Stored data entries
--*--

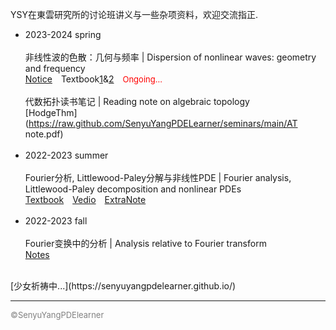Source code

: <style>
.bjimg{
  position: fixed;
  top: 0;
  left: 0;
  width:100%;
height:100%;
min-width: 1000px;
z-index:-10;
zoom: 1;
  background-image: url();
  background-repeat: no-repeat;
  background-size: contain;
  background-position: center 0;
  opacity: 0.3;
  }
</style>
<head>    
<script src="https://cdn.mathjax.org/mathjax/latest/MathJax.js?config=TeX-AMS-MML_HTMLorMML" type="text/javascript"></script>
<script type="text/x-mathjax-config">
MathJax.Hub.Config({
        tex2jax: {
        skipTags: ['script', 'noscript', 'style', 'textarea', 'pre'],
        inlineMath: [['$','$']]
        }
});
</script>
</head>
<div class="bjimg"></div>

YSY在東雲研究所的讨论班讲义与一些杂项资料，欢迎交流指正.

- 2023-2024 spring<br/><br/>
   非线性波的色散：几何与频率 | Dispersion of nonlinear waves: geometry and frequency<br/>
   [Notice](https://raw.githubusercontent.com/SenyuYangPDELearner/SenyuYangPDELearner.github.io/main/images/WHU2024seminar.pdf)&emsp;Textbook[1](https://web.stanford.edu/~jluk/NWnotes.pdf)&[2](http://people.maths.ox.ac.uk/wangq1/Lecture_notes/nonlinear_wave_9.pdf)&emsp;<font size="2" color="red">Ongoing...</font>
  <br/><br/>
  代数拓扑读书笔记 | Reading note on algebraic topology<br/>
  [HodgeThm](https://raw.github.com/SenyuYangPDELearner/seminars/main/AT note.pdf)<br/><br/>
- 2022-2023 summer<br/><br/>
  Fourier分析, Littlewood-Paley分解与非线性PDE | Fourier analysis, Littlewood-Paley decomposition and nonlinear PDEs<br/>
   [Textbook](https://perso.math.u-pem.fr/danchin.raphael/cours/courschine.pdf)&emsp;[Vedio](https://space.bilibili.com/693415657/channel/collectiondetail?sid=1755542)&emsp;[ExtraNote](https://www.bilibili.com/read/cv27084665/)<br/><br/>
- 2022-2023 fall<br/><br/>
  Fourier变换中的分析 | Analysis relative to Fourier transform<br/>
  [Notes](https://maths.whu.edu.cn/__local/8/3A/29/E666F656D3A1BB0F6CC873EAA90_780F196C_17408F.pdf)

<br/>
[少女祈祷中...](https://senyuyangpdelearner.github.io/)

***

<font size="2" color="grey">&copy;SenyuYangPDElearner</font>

--*--

Task requirements: Reproduce every record above exactly, but leave out the pictures.

Solution:
Source code

: <style>
.bjimg{
  position: fixed;
  top: 0;
  left: 0;
  width:100%;
height:100%;
min-width: 1000px;
z-index:-10;
zoom: 1;
  background-image: url();
  background-repeat: no-repeat;
  background-size: contain;
  background-position: center 0;
  opacity: 0.3;
  }
</style>
<head>    
<script src="https://cdn.mathjax.org/mathjax/latest/MathJax.js?config=TeX-AMS-MML_HTMLorMML" type="text/javascript"></script>
<script type="text/x-mathjax-config">
MathJax.Hub.Config({
        tex2jax: {
        skipTags: ['script', 'noscript', 'style', 'textarea', 'pre'],
        inlineMath: [['$','$']]
        }
});
</script>
</head>
<div class="bjimg"></div>

YSY在東雲研究所的讨论班讲义与一些杂项资料，欢迎交流指正.

- 2023-2024 spring<br/><br/>
   非线性波的色散：几何与频率 | Dispersion of nonlinear waves: geometry and frequency<br/>
   [Notice](https://raw.githubusercontent.com/SenyuYangPDELearner/SenyuYangPDELearner.github.io/main/images/WHU2024seminar.pdf)&emsp;Textbook[1](https://web.stanford.edu/~jluk/NWnotes.pdf)&[2](http://people.maths.ox.ac.uk/wangq1/Lecture_notes/nonlinear_wave_9.pdf)&emsp;<font size="2" color="red">Ongoing...</font>
  <br/><br/>
  代数拓扑读书笔记 | Reading note on algebraic topology<br/>
  [HodgeThm](https://raw.github.com/SenyuYangPDELearner/seminars/main/AT note.pdf)<br/><br/>
- 2022-2023 summer<br/><br/>
  Fourier分析, Littlewood-Paley分解与非线性PDE | Fourier analysis, Littlewood-Paley decomposition and nonlinear PDEs<br/>
   [Textbook](https://perso.math.u-pem.fr/danchin.raphael/cours/courschine.pdf)&emsp;[Vedio](https://space.bilibili.com/693415657/channel/collectiondetail?sid=1755542)&emsp;[ExtraNote](https://www.bilibili.com/read/cv27084665/)<br/><br/>
- 2022-2023 fall<br/><br/>
  Fourier变换中的分析 | Analysis relative to Fourier transform<br/>
  [Notes](https://maths.whu.edu.cn/__local/8/3A/29/E666F656D3A1BB0F6CC873EAA90_780F196C_17408F.pdf)

<br/>
[少女祈祷中...](https://senyuyangpdelearner.github.io/)

***

<font size="2" color="grey">&copy;SenyuYangPDElearner</font>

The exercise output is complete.